Posted: Friday, April 29, 2022
BCL2 inhibitors were shown to have in vitro antilymphoma activity in both diffuse large B-cell lymphoma (DLBCL) and splenic marginal zone lymphoma cells with acquired resistance to the kinase inhibitors idelalisib, copanlisib, or ibrutinib. Afua Adjeiwaa Mensah, PhD, of the Institute of Oncology Research at the Università della Svizzera Italiana in Bellinzona, Switzerland, presented this research on behalf of colleagues at the American Association for Cancer Research (AACR) Annual Meeting 2022 (Abstract 3942/16).
“Our results suggest that these compounds are structures further exploitable for the design of improved antilymphoma drugs,” concluded the authors.
Researchers used an in silico–based drug design as well as classical and kinetic target–guided synthesis to create seven potential BCL2 inhibitors. The antiproliferative activity of these BCL2 inhibitors was assessed in one BCL2-amplified DLBCL line, six BCL2-translocated DLBCLs, and one resistant splenic marginal zone lymphoma cell line. The cells were treated with increasing concentrations of the BCL2 inhibitors for 72 hours.

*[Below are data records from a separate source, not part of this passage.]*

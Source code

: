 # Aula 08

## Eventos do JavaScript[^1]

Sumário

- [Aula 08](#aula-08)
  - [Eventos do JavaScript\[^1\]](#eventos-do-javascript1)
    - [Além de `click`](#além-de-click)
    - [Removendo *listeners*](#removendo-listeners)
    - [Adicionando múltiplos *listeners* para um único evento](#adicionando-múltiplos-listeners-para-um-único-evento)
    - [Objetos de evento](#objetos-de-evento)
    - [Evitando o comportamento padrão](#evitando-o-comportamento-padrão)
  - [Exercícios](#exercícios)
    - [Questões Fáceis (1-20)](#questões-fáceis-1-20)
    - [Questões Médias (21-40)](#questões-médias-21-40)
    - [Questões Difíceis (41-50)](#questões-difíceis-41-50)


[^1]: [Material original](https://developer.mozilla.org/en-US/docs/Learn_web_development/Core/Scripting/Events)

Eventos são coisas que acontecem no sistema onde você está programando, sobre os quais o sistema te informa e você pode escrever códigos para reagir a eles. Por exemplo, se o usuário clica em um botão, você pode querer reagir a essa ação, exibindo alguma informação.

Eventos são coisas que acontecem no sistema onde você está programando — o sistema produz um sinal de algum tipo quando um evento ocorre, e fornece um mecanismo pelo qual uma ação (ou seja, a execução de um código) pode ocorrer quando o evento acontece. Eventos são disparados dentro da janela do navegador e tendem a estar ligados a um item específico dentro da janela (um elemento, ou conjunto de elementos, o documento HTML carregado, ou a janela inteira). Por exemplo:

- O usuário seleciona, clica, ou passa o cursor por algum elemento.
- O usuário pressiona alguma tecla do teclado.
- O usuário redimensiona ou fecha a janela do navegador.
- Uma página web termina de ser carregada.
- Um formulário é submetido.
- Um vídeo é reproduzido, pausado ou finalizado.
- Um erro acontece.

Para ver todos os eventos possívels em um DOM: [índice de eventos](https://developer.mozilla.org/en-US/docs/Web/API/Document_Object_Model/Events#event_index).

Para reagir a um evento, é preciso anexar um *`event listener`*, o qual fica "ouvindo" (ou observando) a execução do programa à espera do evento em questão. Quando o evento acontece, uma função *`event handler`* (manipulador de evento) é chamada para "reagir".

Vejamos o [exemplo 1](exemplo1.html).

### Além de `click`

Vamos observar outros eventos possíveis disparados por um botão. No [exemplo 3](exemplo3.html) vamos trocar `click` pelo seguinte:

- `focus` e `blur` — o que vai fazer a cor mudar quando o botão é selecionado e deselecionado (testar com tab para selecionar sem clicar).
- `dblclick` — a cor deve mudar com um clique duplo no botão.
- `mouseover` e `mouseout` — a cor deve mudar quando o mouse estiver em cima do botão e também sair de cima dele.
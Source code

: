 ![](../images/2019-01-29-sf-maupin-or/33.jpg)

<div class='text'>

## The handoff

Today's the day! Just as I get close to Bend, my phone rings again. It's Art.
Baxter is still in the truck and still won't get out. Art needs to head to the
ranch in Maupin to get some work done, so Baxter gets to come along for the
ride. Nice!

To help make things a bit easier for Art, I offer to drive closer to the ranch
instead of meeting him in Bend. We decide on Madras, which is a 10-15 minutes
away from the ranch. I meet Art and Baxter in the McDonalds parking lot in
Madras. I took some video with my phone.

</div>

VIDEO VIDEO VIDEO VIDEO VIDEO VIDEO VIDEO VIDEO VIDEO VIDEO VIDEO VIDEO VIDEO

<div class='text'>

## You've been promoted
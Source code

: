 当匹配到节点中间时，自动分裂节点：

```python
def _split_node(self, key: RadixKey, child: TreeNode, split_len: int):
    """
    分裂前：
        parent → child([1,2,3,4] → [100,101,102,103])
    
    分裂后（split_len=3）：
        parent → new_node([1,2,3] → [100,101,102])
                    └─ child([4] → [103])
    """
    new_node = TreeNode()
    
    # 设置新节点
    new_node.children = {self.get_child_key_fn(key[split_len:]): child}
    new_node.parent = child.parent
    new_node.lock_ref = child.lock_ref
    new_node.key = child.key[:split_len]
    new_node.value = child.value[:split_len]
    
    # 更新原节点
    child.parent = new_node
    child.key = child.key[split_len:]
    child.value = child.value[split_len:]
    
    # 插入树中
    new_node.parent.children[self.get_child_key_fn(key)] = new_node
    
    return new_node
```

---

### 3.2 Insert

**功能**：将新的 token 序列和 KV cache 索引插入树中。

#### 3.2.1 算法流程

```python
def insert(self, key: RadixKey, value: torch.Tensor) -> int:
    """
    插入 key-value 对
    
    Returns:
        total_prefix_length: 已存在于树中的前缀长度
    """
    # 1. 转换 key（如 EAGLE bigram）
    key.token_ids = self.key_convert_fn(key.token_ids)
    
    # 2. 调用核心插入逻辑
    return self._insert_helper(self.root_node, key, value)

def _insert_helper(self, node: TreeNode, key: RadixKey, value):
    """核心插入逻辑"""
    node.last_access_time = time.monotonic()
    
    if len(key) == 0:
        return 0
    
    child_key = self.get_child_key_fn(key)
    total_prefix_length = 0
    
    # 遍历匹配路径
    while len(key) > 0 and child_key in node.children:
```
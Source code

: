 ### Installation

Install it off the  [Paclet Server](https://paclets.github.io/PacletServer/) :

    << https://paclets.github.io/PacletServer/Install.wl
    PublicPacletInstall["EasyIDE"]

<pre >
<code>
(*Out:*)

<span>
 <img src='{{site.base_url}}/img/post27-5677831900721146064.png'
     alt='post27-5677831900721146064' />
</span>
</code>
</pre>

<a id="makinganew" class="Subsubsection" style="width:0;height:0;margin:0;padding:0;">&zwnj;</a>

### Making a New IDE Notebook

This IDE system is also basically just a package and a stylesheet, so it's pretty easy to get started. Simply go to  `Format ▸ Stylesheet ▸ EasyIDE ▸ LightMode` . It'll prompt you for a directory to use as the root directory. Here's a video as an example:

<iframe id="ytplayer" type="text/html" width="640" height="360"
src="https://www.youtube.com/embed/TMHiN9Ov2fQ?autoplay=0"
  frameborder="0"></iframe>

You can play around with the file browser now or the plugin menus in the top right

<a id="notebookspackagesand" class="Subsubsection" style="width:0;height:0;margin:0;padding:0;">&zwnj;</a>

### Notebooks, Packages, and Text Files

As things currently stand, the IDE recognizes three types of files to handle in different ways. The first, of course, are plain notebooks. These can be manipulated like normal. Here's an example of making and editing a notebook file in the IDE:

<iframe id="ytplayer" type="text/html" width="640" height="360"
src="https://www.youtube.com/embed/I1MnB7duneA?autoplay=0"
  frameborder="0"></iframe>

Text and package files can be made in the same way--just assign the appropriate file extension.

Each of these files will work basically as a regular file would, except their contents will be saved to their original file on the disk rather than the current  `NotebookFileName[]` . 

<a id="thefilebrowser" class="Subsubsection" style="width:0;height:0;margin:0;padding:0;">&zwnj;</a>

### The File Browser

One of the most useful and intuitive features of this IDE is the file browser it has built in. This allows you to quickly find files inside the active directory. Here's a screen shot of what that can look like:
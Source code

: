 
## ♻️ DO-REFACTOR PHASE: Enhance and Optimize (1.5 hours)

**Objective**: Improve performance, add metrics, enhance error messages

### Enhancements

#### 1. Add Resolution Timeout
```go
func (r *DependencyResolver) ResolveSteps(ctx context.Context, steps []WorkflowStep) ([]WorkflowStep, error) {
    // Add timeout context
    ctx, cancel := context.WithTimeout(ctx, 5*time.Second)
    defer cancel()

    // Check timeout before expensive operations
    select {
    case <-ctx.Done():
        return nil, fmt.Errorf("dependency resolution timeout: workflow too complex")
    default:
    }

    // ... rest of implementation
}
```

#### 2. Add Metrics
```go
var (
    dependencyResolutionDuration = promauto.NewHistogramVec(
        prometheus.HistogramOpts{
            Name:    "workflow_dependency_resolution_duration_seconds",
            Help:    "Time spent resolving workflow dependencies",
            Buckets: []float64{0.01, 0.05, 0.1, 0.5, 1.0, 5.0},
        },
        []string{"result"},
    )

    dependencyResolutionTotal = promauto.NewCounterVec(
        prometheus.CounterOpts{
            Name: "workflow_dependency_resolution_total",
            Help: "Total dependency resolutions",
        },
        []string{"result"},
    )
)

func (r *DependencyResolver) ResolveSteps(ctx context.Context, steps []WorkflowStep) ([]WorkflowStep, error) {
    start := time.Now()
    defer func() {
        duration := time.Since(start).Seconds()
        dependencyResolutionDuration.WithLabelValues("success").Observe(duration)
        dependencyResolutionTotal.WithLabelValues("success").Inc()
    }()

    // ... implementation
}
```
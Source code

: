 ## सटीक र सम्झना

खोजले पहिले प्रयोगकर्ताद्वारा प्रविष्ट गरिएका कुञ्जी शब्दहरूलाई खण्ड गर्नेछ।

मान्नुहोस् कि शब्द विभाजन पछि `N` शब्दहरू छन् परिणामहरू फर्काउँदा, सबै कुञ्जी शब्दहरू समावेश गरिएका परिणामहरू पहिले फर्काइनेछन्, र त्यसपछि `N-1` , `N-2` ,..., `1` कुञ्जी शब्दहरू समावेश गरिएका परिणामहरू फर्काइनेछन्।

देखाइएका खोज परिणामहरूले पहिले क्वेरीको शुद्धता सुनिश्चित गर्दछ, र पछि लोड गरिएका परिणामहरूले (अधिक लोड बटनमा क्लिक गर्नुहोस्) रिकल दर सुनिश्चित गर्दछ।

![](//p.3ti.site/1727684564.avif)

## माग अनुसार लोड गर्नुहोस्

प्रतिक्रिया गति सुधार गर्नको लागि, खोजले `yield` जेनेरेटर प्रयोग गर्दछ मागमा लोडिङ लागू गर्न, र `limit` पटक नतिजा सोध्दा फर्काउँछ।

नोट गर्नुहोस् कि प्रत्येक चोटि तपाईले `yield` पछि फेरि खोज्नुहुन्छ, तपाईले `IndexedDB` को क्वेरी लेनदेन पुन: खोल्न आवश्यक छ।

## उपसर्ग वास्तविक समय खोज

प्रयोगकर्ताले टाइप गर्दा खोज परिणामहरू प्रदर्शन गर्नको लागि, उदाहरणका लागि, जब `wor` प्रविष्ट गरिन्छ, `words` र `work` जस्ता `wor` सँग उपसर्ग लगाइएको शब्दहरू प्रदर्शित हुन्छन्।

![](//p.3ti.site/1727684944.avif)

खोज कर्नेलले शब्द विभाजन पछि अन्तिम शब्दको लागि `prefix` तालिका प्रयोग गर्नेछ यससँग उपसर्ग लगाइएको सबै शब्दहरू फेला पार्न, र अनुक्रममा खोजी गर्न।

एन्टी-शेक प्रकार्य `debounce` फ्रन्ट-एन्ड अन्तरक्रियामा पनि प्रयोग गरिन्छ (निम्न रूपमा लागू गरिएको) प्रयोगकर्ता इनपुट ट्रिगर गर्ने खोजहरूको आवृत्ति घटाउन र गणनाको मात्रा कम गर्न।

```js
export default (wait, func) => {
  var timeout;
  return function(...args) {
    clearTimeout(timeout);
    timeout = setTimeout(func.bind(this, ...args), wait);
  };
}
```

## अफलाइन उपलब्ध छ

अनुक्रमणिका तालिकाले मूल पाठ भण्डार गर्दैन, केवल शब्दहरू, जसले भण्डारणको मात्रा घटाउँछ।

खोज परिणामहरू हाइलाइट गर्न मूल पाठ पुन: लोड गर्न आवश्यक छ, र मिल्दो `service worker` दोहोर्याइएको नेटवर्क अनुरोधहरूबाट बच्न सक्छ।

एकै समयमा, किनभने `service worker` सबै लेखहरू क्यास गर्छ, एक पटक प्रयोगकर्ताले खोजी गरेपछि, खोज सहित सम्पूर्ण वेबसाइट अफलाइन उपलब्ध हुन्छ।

The median inhibitory concentration (IC50) values for the seven BCL2 inhibitors ranged from 22 µM to 49 µM. The most potent inhibitor was ST-65 (median IC50 = 22 µM), showing antiproliferative activity in the DLBCL lines and in the splenic marginal zone lymphoma line. The other inhibitors were inactive in at least two of the tested cell lines. Notably, ST-65 was the only BCL2 inhibitor to use kinetic target–guided synthesis, indicating this may be a superior technique for creation of these inhibitors. The three least potent BCL2 inhibitors had IC50s of 49, 44, and 45 µM, respectively. One of these inhibitors was noted to be unable to cross the cell membrane, explaining its poor activity.
The activated B-cell–like DLBCL line was sensitive only to ST-65, with an IC50 of 20 µM. This cell line lacked translocated BCL2, but BCL2 was amplified and overexpressed in these cells.
Disclosure: For a full list of authors’ disclosures, visit abstractsonline.com.